5. See Harrison to Virginia Delegates, 16 August 1782, and n. 4. On 9 September 1782 Robert Morris had suggested that Congress instruct the commissioners appointed for settling the accounts of the several states to credit each state in hard money at the rate of 40 to 1 for whatever amount of the old continental currency that state had in its treasury beyond its quota assigned under the act of 18 March 1780 ( , XXIII, 560–61). Nine days later, after postponing a consideration of Morris’ proposal, Congress agreed, in spite of the dissent of the Rhode Island and Massachusetts delegates, including Samuel Osgood, to limit the destruction of the “continentals” in the treasury of each state to the amount of its quota. Thereupon Congress referred to the grand committee Osgood’s motion proposing that whatever sum of old continental currency a state possessed beyond its quota should be credited to that state “according to the current value thereof compared with Gold and Silver at the time when such state had delivered over its proportion to the loan officer” ( , XXIII, 590–91). JM probably meant to complete his sentence by adding “delivering their proportion to the loan officer” or words to that effect.
6. In this sentence JM combined the orders of referral by Congress on 18 September (n. 5) and 25 November (n. 3). The remainder of his notes on debates for 26 November summarizes the discussion and its outcome within the grand committee on that day.
7. That is, although the grand committee agreed that the request of the Massachusetts General Court was just (n. 3), the delegates were not in accord about the most expedient means of transferring her undue share of the “burthen” upon those states which had failed to redeem their quotas of the old continental currency.
8. Of the thirteen states, those south of Maryland suffered most from “invasions” between 1779 and 1781, while “hoarding States,” including New Hampshire and Massachusetts, excluding the Maine coast, were comparatively prosperous and rarely visited by the enemy’s troops during those years.
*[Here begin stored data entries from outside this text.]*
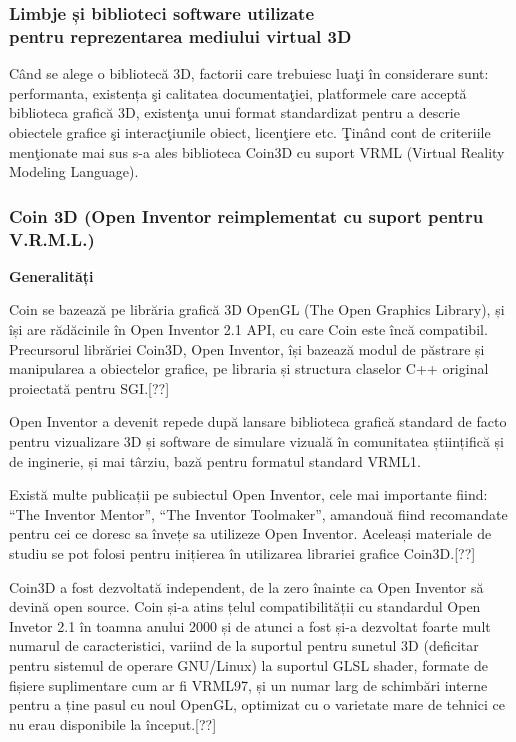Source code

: \subsubsection{Limbje și biblioteci software utilizate \\ pentru reprezentarea mediului virtual 3D}

\par Când se alege o bibliotecă 3D, factorii care trebuiesc luaţi în considerare sunt: performanta,
existența şi calitatea documentaţiei, platformele care acceptă biblioteca grafică 3D, existenţa unui
format standardizat pentru a descrie obiectele grafice şi interacţiunile obiect, licenţiere etc. Ţinând cont de criteriile menţionate mai sus s-a ales biblioteca Coin3D cu suport VRML (Virtual Reality Modeling
Language). 

\subsubsection{Coin 3D (Open Inventor reimplementat cu suport pentru V.R.M.L.)}
\par \textbf{Generalități}
\par Coin se bazează pe librăria grafică 3D OpenGL (The Open Graphics Library), și își are rădăcinile în Open Inventor 2.1 API, cu care Coin este încă compatibil. Precursorul librăriei Coin3D, Open Inventor, își bazează modul de păstrare și manipularea a obiectelor grafice, pe libraria și structura claselor C++ original proiectată pentru SGI.[??]
\par Open Inventor a devenit repede după lansare biblioteca grafică standard de facto pentru vizualizare 3D și software de simulare vizuală în comunitatea științifică și de inginerie, și mai târziu, bază pentru formatul standard VRML1. 
\par Există multe publicații pe subiectul Open Inventor, cele mai importante fiind: “The Inventor Mentor”, “The Inventor Toolmaker”, amandouă fiind recomandate pentru cei ce doresc sa învețe sa utilizeze Open Inventor. Aceleași materiale de studiu se pot folosi pentru inițierea în utilizarea librariei grafice Coin3D.[??]
\par Coin3D a fost dezvoltată independent, de la zero înainte ca Open Inventor să devină open source. Coin și-a atins țelul compatibilității cu standardul Open Invetor 2.1 în toamna anului 2000 și de atunci a fost și-a dezvoltat foarte mult numarul de caracteristici, variind de la suportul pentru sunetul 3D (deficitar pentru sistemul de operare GNU/Linux) la suportul GLSL shader, formate de fișiere suplimentare cum ar fi VRML97, și un numar larg de schimbări interne pentru a ține pasul cu noul OpenGL, optimizat cu o varietate mare de tehnici ce nu erau disponibile la început.[??]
Judging from the handwriting, JM interlineated “hoarding” in his old age after deleting “hording.” Following “invasions,” JM at first wrote “of which the latter took advantage of their new prosperity to absorb an undue proportion of the currency.” His revision, seemingly made not long after the notes were first written, freed the passage from having any invidious implication.
9. JM evidently inserted his surname many years after he wrote his notes.
10. See n. 3, above. The general problem of the assumption of the “national” debt by the states suggests the issue of the assumption of state debts by the national government about a decade later. In both instances the depreciation of the paper currency was a complicating factor, and JM’s view of an equitable solution disagreed with that of Hamilton.
11. Thomas FitzSimons of Pennsylvania.
12. JM interlineated “old” and, after “money,” deleted “from individuals.” For the “Commissioners,” see , IV, 56, n. 6; 67–68; 69, n. 7; 333, n. 2.
13. For the report of the subcommittee, see Notes on Debates, 7 December 1782.
14. After “H,” JM interlineated “amilton in its.” Hamilton as secretary of the treasury also favored among competing economic proposals the one seemingly best adapted to the fostering of nationalism.